本能

本能とはどういうものなのか、人の本能はどんなものなのか、本能から生まれる悩みについて考えてみます。

<本能とは>

野生動物は環境に適した行動をします。頭で考えて適切な行動を選択しているのではありません。野生動物は、心地よいと感じる行動しかしません。適切な行動をすると心地よく感じる、そのように出来ていて、それを本能と呼びます。

誰かがそのように作った訳ではありません。心地よいと感じる行動が、不適切な行動だった動物は、滅んだのです。心地よいと感じる行動が、適切な行動だった動物だけが、生き残ったのです。

本能とは、頭で考えずに心地よいと感じる行動をすると、それが適切な行動になっているということです。

<人の本能>

人も動物なので、環境に適した本能があります。

ここでいう環境とは、人が進化してきた太古の昔(数十万年前)の自然環境のことです。人は、太古の自然環境に適した本能を持っています。その頃、人は狩猟採集生活をしていて、科学技術は発展しておらず、人口は全世界でせいぜい数万人程度でした。人にとって自然の脅威は厳しく、人は自然の脅威に適応するための本能を持ちました。

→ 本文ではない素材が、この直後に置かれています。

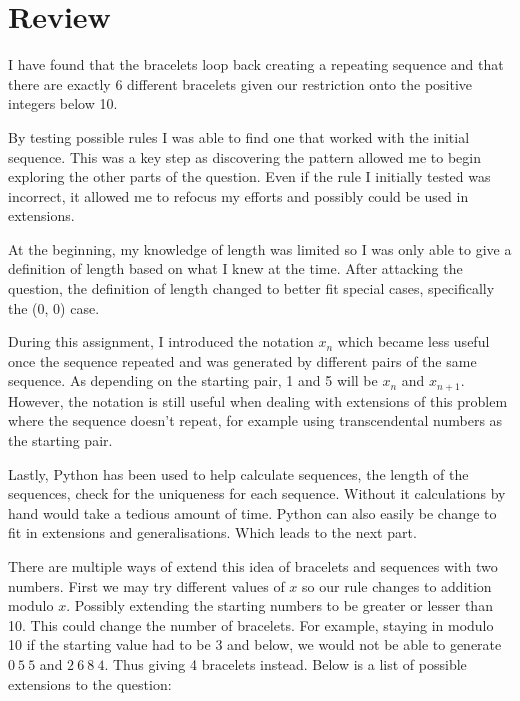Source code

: \documentclass[11pt]{article}
\newcommand{\keywordfont}{\textsc}
\newcommand{\keyword}[1]{%
  \marginpar{\raggedright\small\keywordfont{#1}}}
\begin{document}



\section{Review}

I have found \keyword{Check}  that the bracelets loop back creating a repeating sequence and that there are exactly 6 different bracelets given our restriction onto the positive integers below 10. 

By testing possible rules \keyword{Reflect} I was able to find one that worked with the initial sequence. This was a key step as discovering the pattern allowed me to begin exploring the other parts of the question. Even if the rule I initially tested was incorrect, it allowed me to refocus my efforts and possibly could be used in extensions.

At the beginning, my knowledge of length was limited so I was only able to give a definition of length based on what I knew at the time. After attacking the question, the definition of length changed to better fit special cases, specifically the (0, 0) case. 

During this assignment, I introduced the notation $x_n$ which became less useful once the sequence repeated and was generated by different pairs of the same sequence. As depending on the starting pair, 1 and 5 will be $x_n$ and $x_{n+1}$. However, the notation is still useful when dealing with extensions of this problem where the sequence doesn't repeat, for example using transcendental numbers as the starting pair.

Lastly, Python has been used to help calculate sequences, the length of the sequences, check for the uniqueness for each sequence. Without it calculations by hand would take a tedious amount of time. Python can also easily be change to fit in extensions and generalisations. Which leads to the next part.

There are multiple ways of extend this idea of bracelets and sequences with two numbers. \keyword{Extend} First we may try different values of $x$ so our rule changes to addition modulo $x$. Possibly extending the starting numbers to be greater or lesser than 10. This could change the number of bracelets. For example, staying in modulo 10 if the starting value had to be 3 and below, we would not be able to generate $0 \ 5 \ 5$ and $ 2 \ 6 \ 8 \ 4$. Thus giving 4 bracelets instead. Below is a list of possible extensions to the question:
\end{document}
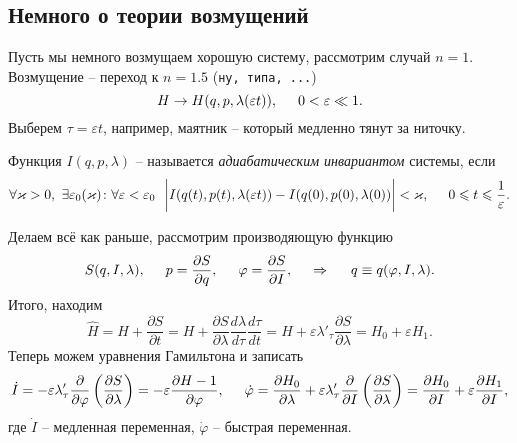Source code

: \subsection{Немного о теории возмущений}

Пусть мы немного возмущаем хорошую систему, рассмотрим случай $n=1$.
Возмущение -- переход к $n=1.5$ (\texttt{ну, типа, ...})
\begin{equation*}
    H \to H(q, p, \lambda(\varepsilon t)), \hspace{5 mm} 0 < \varepsilon \ll 1.
\end{equation*}
Выберем $\tau = \varepsilon t$, например, маятник -- который медленно тянут за ниточку. 

\begin{to_def}
    Функция $I(q, p, \lambda)$ -- называется \textit{адиабатическим инвариантом} системы, если
    \begin{equation*}
        \forall \varkappa > 0, \ \exists \varepsilon_0 (\varkappa) \colon  \forall \varepsilon < \varepsilon_0 
        \ \ 
        \bigg|
            I(q(t), p(t), \lambda(\varepsilon t)) - I(q(0), p(0), \lambda(0))
        \bigg| < \varkappa,
        \hspace{5 mm}
        0 \leq t \leq \frac{1}{\varepsilon}.
    \end{equation*}
\end{to_def}


Делаем всё как раньше, рассмотрим производяющую функцию
\begin{equation*}
    S(q, I, \lambda),
    \hspace{5 mm}
    p = \frac{\partial S}{\partial q},
    \hspace{5 mm}
    \varphi = \frac{\partial S}{\partial I} ,
    \hspace{0.5cm} \Rightarrow \hspace{0.5cm}
    q \equiv q(\varphi, I, \lambda).
\end{equation*}
Итого, находим
\begin{equation*}
    \hat{H} = H + \frac{\partial S}{\partial t} = H + \frac{\partial S}{\partial \lambda} \frac{d \lambda}{d \tau} \frac{d \tau}{d t} = H + \varepsilon \lambda'_\tau \frac{\partial S}{\partial \lambda} = H_0 + \varepsilon H_1.
\end{equation*}
Теперь можем уравнения Гамильтона и записать
\begin{equation*}
    \dot{I} = - \varepsilon \lambda_\tau' \frac{\partial }{\partial \varphi} \left(
        \frac{\partial S}{\partial \lambda} 
    \right) = - \varepsilon \frac{\partial H-1}{\partial \varphi}
    ,
    \hspace{5 mm}
    \dot{\varphi} = \frac{\partial H_0}{\partial \lambda} + \varepsilon \lambda_\tau' \frac{\partial }{\partial I} \left(
        \frac{\partial S}{\partial \lambda} 
    \right) = \frac{\partial H_0}{\partial I} + \varepsilon \frac{\partial H_1}{\partial I},
\end{equation*}
где $\dot{I}$ -- медленная переменная, $\dot{\varphi}$ -- быстрая переменная.

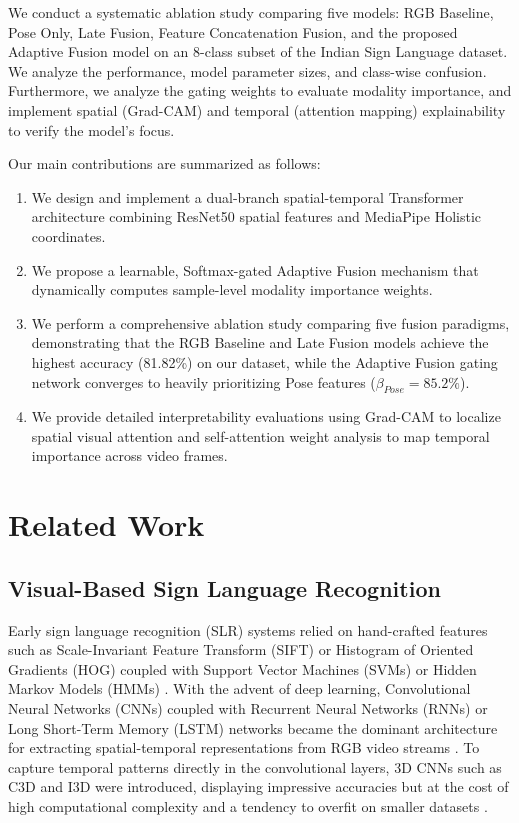 \documentclass[conference]{IEEEtran}
\begin{document}
We conduct a systematic ablation study comparing five models: RGB Baseline, Pose Only, Late Fusion, Feature Concatenation Fusion, and the proposed Adaptive Fusion model on an 8-class subset of the Indian Sign Language dataset. We analyze the performance, model parameter sizes, and class-wise confusion. Furthermore, we analyze the gating weights to evaluate modality importance, and implement spatial (Grad-CAM) and temporal (attention mapping) explainability to verify the model's focus. 

Our main contributions are summarized as follows:
\begin{enumerate}
    \item We design and implement a dual-branch spatial-temporal Transformer architecture combining ResNet50 spatial features and MediaPipe Holistic coordinates.
    \item We propose a learnable, Softmax-gated Adaptive Fusion mechanism that dynamically computes sample-level modality importance weights.
    \item We perform a comprehensive ablation study comparing five fusion paradigms, demonstrating that the RGB Baseline and Late Fusion models achieve the highest accuracy (81.82\%) on our dataset, while the Adaptive Fusion gating network converges to heavily prioritizing Pose features ($\beta_{Pose} = 85.2\%$).
    \item We provide detailed interpretability evaluations using Grad-CAM to localize spatial visual attention and self-attention weight analysis to map temporal importance across video frames.
\end{enumerate}

\section{Related Work}
\subsection{Visual-Based Sign Language Recognition}
Early sign language recognition (SLR) systems relied on hand-crafted features such as Scale-Invariant Feature Transform (SIFT) or Histogram of Oriented Gradients (HOG) coupled with Support Vector Machines (SVMs) or Hidden Markov Models (HMMs) \cite{ref_traditional}. With the advent of deep learning, Convolutional Neural Networks (CNNs) coupled with Recurrent Neural Networks (RNNs) or Long Short-Term Memory (LSTM) networks became the dominant architecture for extracting spatial-temporal representations from RGB video streams \cite{ref_cnnlstm}. To capture temporal patterns directly in the convolutional layers, 3D CNNs such as C3D and I3D were introduced, displaying impressive accuracies but at the cost of high computational complexity and a tendency to overfit on smaller datasets \cite{ref_3dcnn}.
\end{document}
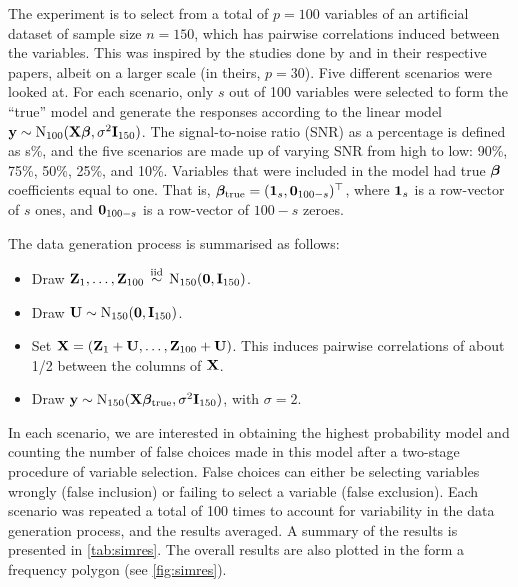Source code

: \documentclass[11pt,twoside,openright]{report}
\begin{document}
The experiment is to select from a total of $p=100$ variables of an  artificial dataset of sample size $n=150$, which has pairwise correlations induced between the variables. 
This was inspired by the studies done by \citet{George1993} and \citet{Kuo1998} in their respective papers, albeit on a larger scale (in theirs, $p=30$).
Five different scenarios were looked at. 
For each scenario, only $s$ out of 100 variables were selected to form the ``true'' model and generate the responses according to the linear model ${\mathbf y}\sim\operatorname{N}_{100}({\mathbf X}{\bm\beta},\sigma^2 {\mathbf I}_{150})$. 
The signal-to-noise ratio (SNR) as a percentage is defined as s\%, and the five scenarios are made up of varying SNR from high to low: 90\%, 75\%, 50\%, 25\%, and 10\%.
Variables that were included in the model had true ${\bm\beta}$ coefficients equal to one.
That is, ${\bm\beta}_\text{true}=({\mathbf 1}_{s},{\mathbf 0}_{100-s})^\top$, where ${\mathbf 1}_{s}$ is a row-vector of $s$ ones, and ${\mathbf 0}_{100-s}$ is a row-vector of $100-s$ zeroes.

\newpage
The data generation process is summarised as follows:
\begin{itemize}
	\item Draw ${\mathbf Z}_1, \dots, {\mathbf Z}_{100} \,\overset{\text{iid}}{\sim}\, \operatorname{N}_{150}({\mathbf 0}, {\mathbf I}_{150})$.
	\item Draw ${\mathbf U} \sim \operatorname{N}_{150}({\mathbf 0}, {\mathbf I}_{150})$.
	\item Set ${\mathbf X} = ({\mathbf Z}_1 + {\mathbf U},\dots,{\mathbf Z}_{100}+{\mathbf U})$. This induces pairwise correlations of about 1/2 between the columns of ${\mathbf X}$.\footnotemark~
	\item Draw ${\mathbf y} \sim \operatorname{N}_{150}({\mathbf X} {\bm\beta}_{\text{true}}, \sigma^2\mathbf I_{150})$, with $\sigma=2$.
\end{itemize}

In each scenario, we are interested in obtaining the highest probability model and counting the number of false choices made in this model after a two-stage procedure of variable selection.
False choices can either be selecting variables wrongly (false inclusion) or failing to select a variable (false exclusion).
Each scenario was repeated a total of 100 times to account for variability in the data generation process, and the results averaged. 
A summary of the results is presented in \cref{tab:simres}.
The overall results are also plotted in the form a frequency polygon (see \cref{fig:simres}).

\end{document}
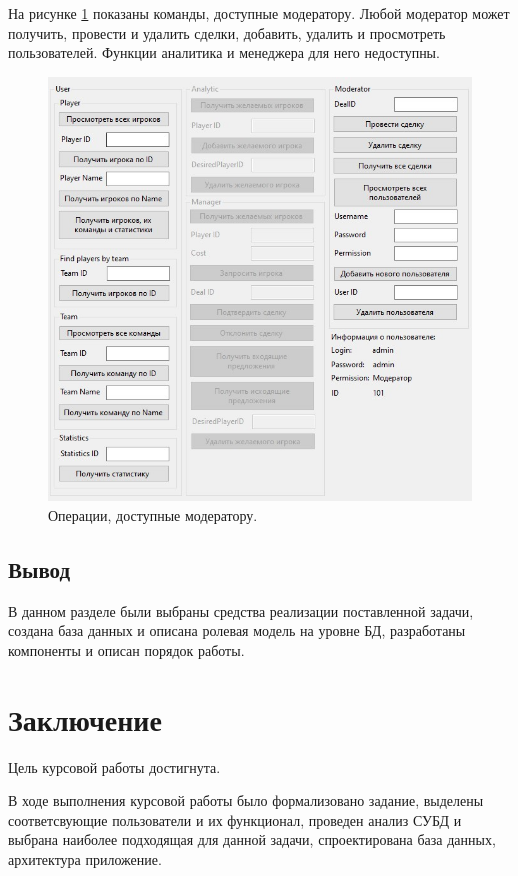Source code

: \clearpage
На рисунке \ref{img:moderator} показаны команды, доступные модератору. Любой модератор может получить, провести и удалить сделки, добавить, удалить и просмотреть пользователей. Функции аналитика и менеджера для него недоступны.
\begin{figure}[h!]
	\centering
	\includegraphics[scale=0.90]{img/moderator.jpg}
	\caption{Операции, доступные модератору.}
	\label{img:moderator}
\end{figure}

\subsection{Вывод}
В данном разделе были выбраны средства реализации поставленной задачи, создана база данных и описана ролевая модель на уровне БД, разработаны компоненты и описан порядок работы.
\newpage
\section*{Заключение}
Цель курсовой работы достигнута.

В ходе выполнения курсовой работы было формализовано задание, выделены соответсвующие пользователи и их функционал, проведен анализ СУБД и выбрана наиболее подходящая для данной задачи, спроектирована база данных, архитектура приложение.

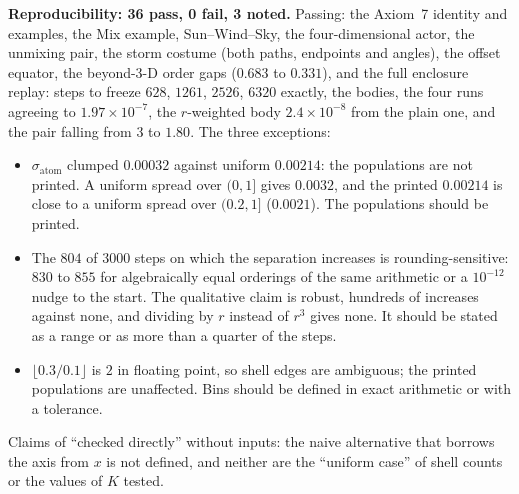 \documentclass[11pt]{article}
\begin{document}
\textbf{Reproducibility: 36 pass, 0 fail, 3 noted.} Passing: the Axiom~7
identity and examples, the Mix example, Sun--Wind--Sky, the
four-dimensional actor, the unmixing pair, the storm costume (both paths,
endpoints and angles), the offset equator, the beyond-3-D order gaps
($0.683$ to $0.331$), and the full enclosure replay: steps to freeze $628$,
$1261$, $2526$, $6320$ exactly, the bodies, the four runs agreeing to
$1.97\times10^{-7}$, the $r$-weighted body $2.4\times10^{-8}$ from the
plain one, and the pair falling from $3$ to $1.80$. The three exceptions:
\begin{itemize}
\item $\sigma_{\text{atom}}$ clumped $0.00032$ against uniform $0.00214$:
the populations are not printed. A uniform spread over $(0,1]$ gives
$0.0032$, and the printed $0.00214$ is close to a uniform spread over
$(0.2,1]$ ($0.0021$). The populations should be printed.
\item The $804$ of $3000$ steps on which the separation increases is
rounding-sensitive: $830$ to $855$ for algebraically equal orderings of the
same arithmetic or a $10^{-12}$ nudge to the start. The qualitative claim
is robust, hundreds of increases against none, and dividing by $r$ instead
of $r^3$ gives none. It should be stated as a range or as more than a
quarter of the steps.
\item $\lfloor0.3/0.1\rfloor$ is $2$ in floating point, so shell edges are
ambiguous; the printed populations are unaffected. Bins should be defined
in exact arithmetic or with a tolerance.
\end{itemize}
Claims of ``checked directly'' without inputs: the naive alternative that
borrows the axis from $x$ is not defined, and neither are the ``uniform
case'' of shell counts or the values of $K$ tested.
\end{document}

現代は、農耕生活や産業革命やIT革命を経て、科学技術が発展した巨大な社会(世界人口70億人以上)になりました。社会の変化は急激なものでしたが、人が持っている本能は急には変わりません。人が持っているのは、太古の自然の脅威に適応するための本能で、現代社会に適応した本能ではありません

このずれが、人の悩みの源です。本能であるがゆえに気づきづらい”罠”です。(悩みについては執筆中です)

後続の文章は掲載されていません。